The Way Back

16 Feb

Title: The Way Back
Year:
2011
Director:
Peter Weir
Writers:
Peter Weir and Keith R. Clarke, based on the novel by Slavomir Rawicz
Starring:
Jim Sturgess, Colin Farrell, Ed Harris, Saoirse Ronan, Mark Strong
MPAA Rating:
PG-13, violent content, depiction of physical hardships, a nude image and brief strong language
Runtime:
133 min
Major Awards:

IMDb Rating:
7.5
Rotten Tomatoes:
76%

 

Peter Weir is a master at filmmaking, the Australian director has maneuvered his way smoothly through many genres and styles, his Dead Poets Society is amazing, The Truman Show is a thing of beauty and he got a seriously stellar performance from Jim Carrey in it, and then came 2003’s Master and Commander: The Far Side of the World, an awesome film that also happened to have been the last one he made until this one, seven years later. And much like his last effort, The Way Back has an appropriately epic feel to it to go along with some very fine performances from really capable actors. My problem with it was that, though grand in scale, the emotional complexities were too underdeveloped for me to really feel for the characters here, and when you’re in such a huge two-hour-plus ride you really need that involvement to get through it without having it feel tiresome.

And that’s really the problem with The Way Back, that it’s very long and that, even though it’s incredibly well made and acted, it, at times, feels as though it drags on because there isn’t as much emotional weight to keep you fully involved. The visuals may be really amazing, and they are thanks to cinematographer Russell Boyd, a frequent collaborator of Mr. Weir and an Oscar winner for his work in Master and Commander, but that’s just it, the movie many times feels far more invested in its gorgeous views than in its dramatic substance.
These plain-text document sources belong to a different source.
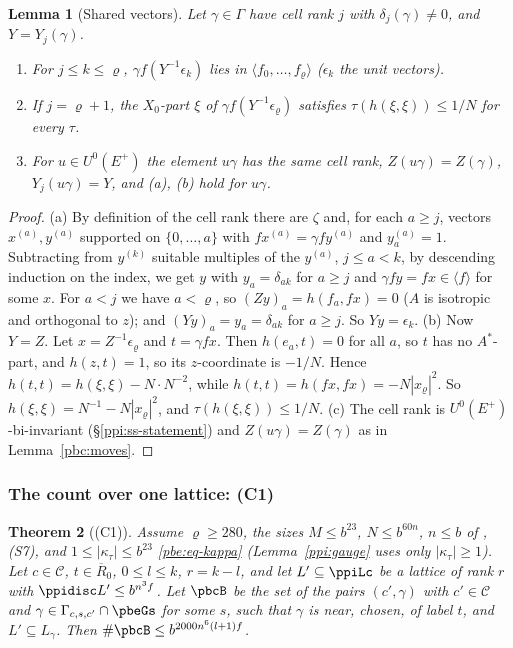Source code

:\documentclass[10pt]{amsart}
\newtheorem{theorem}{Theorem}[section]
\newtheorem{lemma}[theorem]{Lemma}
\theoremstyle{definition}
\theoremstyle{remark}
\providecommand{\pbR}{\overline R_0}
\begin{document}
\begin{lemma}[Shared vectors]\label{pbc:shared}
Let $\gamma\in\Gamma$ have cell rank $j$ with $\delta_j(\gamma)\ne0$, and $Y=Y_j(\gamma)$.
\begin{enumerate}
\item[(a)] For $j\le k\le\varrho$, $\gamma f(Y^{-1}\epsilon_k)$ lies in $\langle f_0,\dots,f_\varrho\rangle$
($\epsilon_k$ the unit vectors).
\item[(b)] If $j=\varrho+1$, the $X_0$-part $\xi$ of $\gamma f(Y^{-1}\epsilon_\varrho)$ satisfies
$\tau(h(\xi,\xi))\le1/N$ for every $\tau$.
\item[(c)] For $u\in U^0(E^+)$ the element $u\gamma$ has the same cell rank, $Z(u\gamma)=Z(\gamma)$,
$Y_j(u\gamma)=Y$, and \textup{(a)}, \textup{(b)} hold for $u\gamma$.
\end{enumerate}
\end{lemma}
\begin{proof}
(a) By definition of the cell rank there are $\zeta$ and, for each $a\ge j$, vectors $x^{(a)},y^{(a)}$
supported on $\{0,\dots,a\}$ with $fx^{(a)}=\gamma fy^{(a)}$ and $y^{(a)}_a=1$. Subtracting from
$y^{(k)}$ suitable multiples of the $y^{(a)}$, $j\le a<k$, by descending induction on the index, we
get $y$ with $y_a=\delta_{ak}$ for $a\ge j$ and $\gamma fy=fx\in\langle f\rangle$ for some $x$. For
$a<j$ we have $a<\varrho$, so $(Zy)_a=h(f_a,fx)=0$ ($A$ is isotropic and orthogonal to $z$); and $(Yy)_a=
y_a=\delta_{ak}$ for $a\ge j$. So $Yy=\epsilon_k$.
(b) Now $Y=Z$. Let $x=Z^{-1}\epsilon_\varrho$ and $t=\gamma fx$. Then $h(e_a,t)=0$ for all $a$, so $t$
has no $A^*$-part, and $h(z,t)=1$, so its $z$-coordinate is $-1/N$. Hence $h(t,t)=h(\xi,\xi)-N\cdot N^{-2}$,
while $h(t,t)=h(fx,fx)=-N|x_\varrho|^2$. So $h(\xi,\xi)=N^{-1}-N|x_\varrho|^2$, and $\tau(h(\xi,\xi))\le
1/N$.
(c) The cell rank is $U^0(E^+)$-bi-invariant (\S\ref{ppi:ss-statement}) and $Z(u\gamma)=Z(\gamma)$ as
in Lemma~\ref{pbc:moves}.
\end{proof}

\subsubsection{The count over one lattice: (C1)}\label{pbc:ss-C1}

\begin{theorem}[(C1)]\label{pbc:C1}
Assume $\varrho\ge280$, the sizes $M\le b^{23}$, $N\le b^{60n}$, $n\le b$ of {\cite[Lemma~13.4\textup{(S5)}]{P46}}, \textup{(S7)},
and $1\le|\kappa_\tau|\le b^{23}$ \eqref{pbe:eq-kappa} (Lemma~\ref{ppi:gauge} uses only $|\kappa_\tau|\ge1$). Let $c\in
\mathcal C$, $t\in\pbR$, $0\le l\le k$, $r=k-l$, and let $L'\subseteq\ppiLc$ be a lattice of rank $r$ with
$\ppidisc L'\le b^{n^3f}$. Let $\pbcB$ be the set of the pairs $(c',\gamma)$ with $c'\in\mathcal C$ and
$\gamma\in\Gamma_{c,s,c'}\cap\pbeGs$ for some $s$, such that $\gamma$ is near, chosen, of label $t$, and
$L'\subseteq L_\gamma$. Then $\#\pbcB\le b^{2000n^6(l+1)f}$.
\end{theorem}
\end{document}
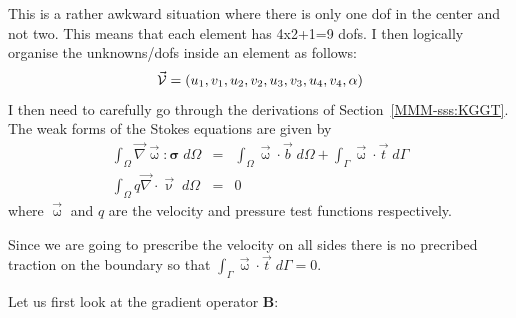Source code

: This is a rather awkward situation where there is only one dof in the center and not two. 
This means that each element has 4x2+1=9 dofs. 
I then logically organise the unknowns/dofs inside an element as follows:
\[
\vec{\cal V}=(u_1,v_1,u_2,v_2,u_3,v_3,u_4,v_4,\alpha)
\]
I then need to carefully go through the derivations of Section~\ref{MMM-sss:KGGT}.
The weak forms of the Stokes equations are given by
\begin{eqnarray}
\int_\Omega \vec\nabla \vec{\upomega} : {\bm \sigma} \; d\Omega
&=& \int_\Omega \vec\upomega \cdot \vec{b} \; d\Omega 
+ \int_\Gamma \vec\upomega \cdot \vec{t} \; d\Gamma \\
\int_\Omega q \vec\nabla \cdot \vec{\upnu} \; d\Omega &=& 0
\end{eqnarray}
where $\vec\upomega$ and $q$ are the velocity and pressure test functions respectively. 

Since we are going to prescribe the velocity on all sides there is no precribed 
traction on the boundary so that $\int_\Gamma \vec\upomega \cdot \vec{t} \; d\Gamma=0$.

Let us first look at the gradient operator ${\bm B}$:

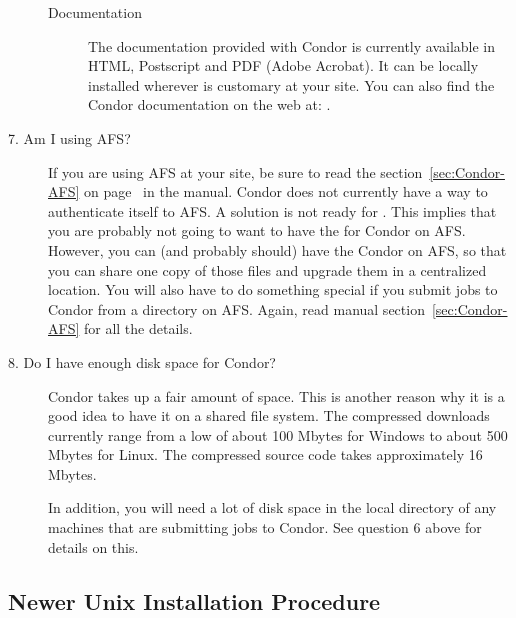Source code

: \begin{description}
\begin{description}
\item[Documentation]

The documentation provided with Condor is currently available in
     HTML, Postscript and PDF (Adobe Acrobat).  It can be locally installed
     wherever is customary at your site.  You can also find the Condor
     documentation on the web at:
     .

\end{description}

\item[7. Am I using AFS?]

If you are using AFS at your site, be sure to read the
section~\ref{sec:Condor-AFS} on page~\pageref{sec:Condor-AFS} in the
manual.
Condor does not currently have a way to authenticate itself to AFS.
A solution is not ready for
\VersionNotice.
This implies that you are probably not going to want
to have the  for Condor on AFS.
However, you can
(and probably should) have the Condor  on AFS, so
that you can share one copy of those files and upgrade them in a
centralized location.  You will also have to do something special if
you submit jobs to Condor from a directory on AFS.  Again, read manual
section~\ref{sec:Condor-AFS} for all the details.

\item[8. Do I have enough disk space for Condor?]

Condor takes up a fair amount of space.
This is another reason why it is a good idea to have it on a shared
file system.
The compressed downloads currently range from a low of about 100 Mbytes
for Windows to about 500 Mbytes for Linux.
The compressed source code takes approximately 16 Mbytes.

In addition, you will need a lot of disk space in the local directory
of any machines that are submitting jobs to Condor.  See question 6
above for details on this.

\end{description}

\subsection{\label{sec:new-install-procedure}
Newer Unix Installation Procedure}


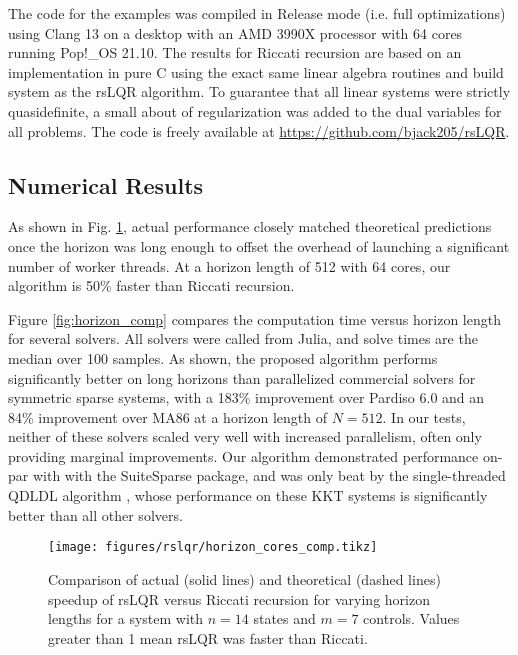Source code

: \documentclass[../root.tex]{subfiles}
\newcommand{\0}{{\transparent{0} \resizebox{\mycellheight}{\mycellheight}{0}}}
\begin{document}
The code for the examples was compiled in Release mode (i.e. full optimizations) using Clang
13 on a desktop with an AMD 3990X processor with 64 cores running Pop!\_OS 21.10. The
results for Riccati recursion are based on an implementation in pure C using the exact same
linear algebra routines and build system as the rsLQR algorithm. To guarantee that all
linear systems were strictly quasidefinite, a small about of regularization was added to the
dual variables for all problems. The code is freely available at 
\url{https://github.com/bjack205/rsLQR}.

\subsection{Numerical Results}
As shown in Fig. \ref{fig:actual_vs_theoretical}, actual performance closely matched theoretical predictions once the horizon was long
enough to offset the overhead of launching a significant number of worker threads.  At a
horizon length of 512 with 64 cores, our algorithm is 50\% faster than Riccati recursion.

Figure \ref{fig:horizon_comp} compares the computation time versus horizon length for
several solvers. All solvers were called from Julia, and solve times are the median over 100
samples. As shown, the proposed algorithm performs significantly better on long horizons
than parallelized commercial solvers for symmetric sparse systems, with a 183\% improvement
over Pardiso 6.0 \cite{schenk_PARDISO_2011} and an 84\% improvement over MA86
\cite{hogg_Indefinite_2010} at a horizon length of $N = 512$.  In our tests, neither of these
solvers scaled very well with increased parallelism, often only providing marginal
improvements. Our algorithm demonstrated performance on-par with with the SuiteSparse
package, and was only beat by the single-threaded QDLDL algorithm \cite{stellato_OSQP_2020},
whose performance on these KKT systems is significantly better than all other solvers.

\begin{figure}
    \centering
    \texttt{[image: figures/rslqr/horizon\_cores\_comp.tikz]}
    \caption{Comparison of actual (solid lines) and theoretical (dashed lines) speedup of 
    rsLQR versus Riccati recursion for varying horizon lengths for a system with $n=14$ 
    states and $m=7$ controls. Values greater than 1 mean 
    rsLQR was faster than Riccati.}
    \label{fig:actual_vs_theoretical}
\end{figure}
\end{document}

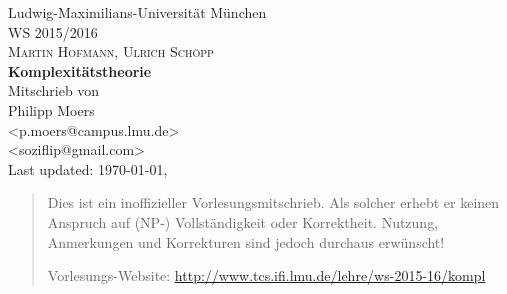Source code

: \documentclass[12pt, oneside, a4paper, numbers=enddot, abstracton, parskip=full]{scrreprt}
\begin{document}

\begin{titlepage}
    \begin{center}
        \Large{Ludwig-Maximilians-Universität München}\\[1cm]
        \large{\scshape{WS 2015/2016}}\\
        \large{\scshape{Martin Hofmann, Ulrich Schöpp}}\\[3cm]
        \Huge{\textbf{Komplexitätstheorie}}\\[6cm]
        \large{Mitschrieb von}\\[1cm]
        \large{Philipp Moers \\ 
        <p.moers@campus.lmu.de>\\
        <soziflip@gmail.com>}\\[3cm]
        \vfill
        \footnotesize{Last updated: \today, \currenttime}
    \end{center}
\end{titlepage}

\begin{abstract}
    Dies ist ein inoffizieller Vorlesungsmitschrieb. Als solcher erhebt er keinen Anspruch auf (NP-) Vollständigkeit oder Korrektheit. Nutzung, Anmerkungen und Korrekturen sind jedoch durchaus erwünscht! 

    Vorlesungs-Website: \url{http://www.tcs.ifi.lmu.de/lehre/ws-2015-16/kompl}
\end{abstract}


\tableofcontents


\newpage



% 
% 
% 
% 
% 
\end{document}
And I’m really not dissing The Way Back, it’s really a very very good film, I just wanted it to be a huge epic and get Peter Weir back to the Oscars (he’s been nominated six previous times), while the only nomination it got was for Makeup (it qualified for the 2010 Oscar crop, but it got its release in 2011 so I’m counting it as an ’11 film). But yeah, even though it feels too long at times, and not as invested in the emotional subtleties of it all, this is still one very solid film, done exquisitely well by a guy who knows his craft, and who loves observing people against some very intense and special situations.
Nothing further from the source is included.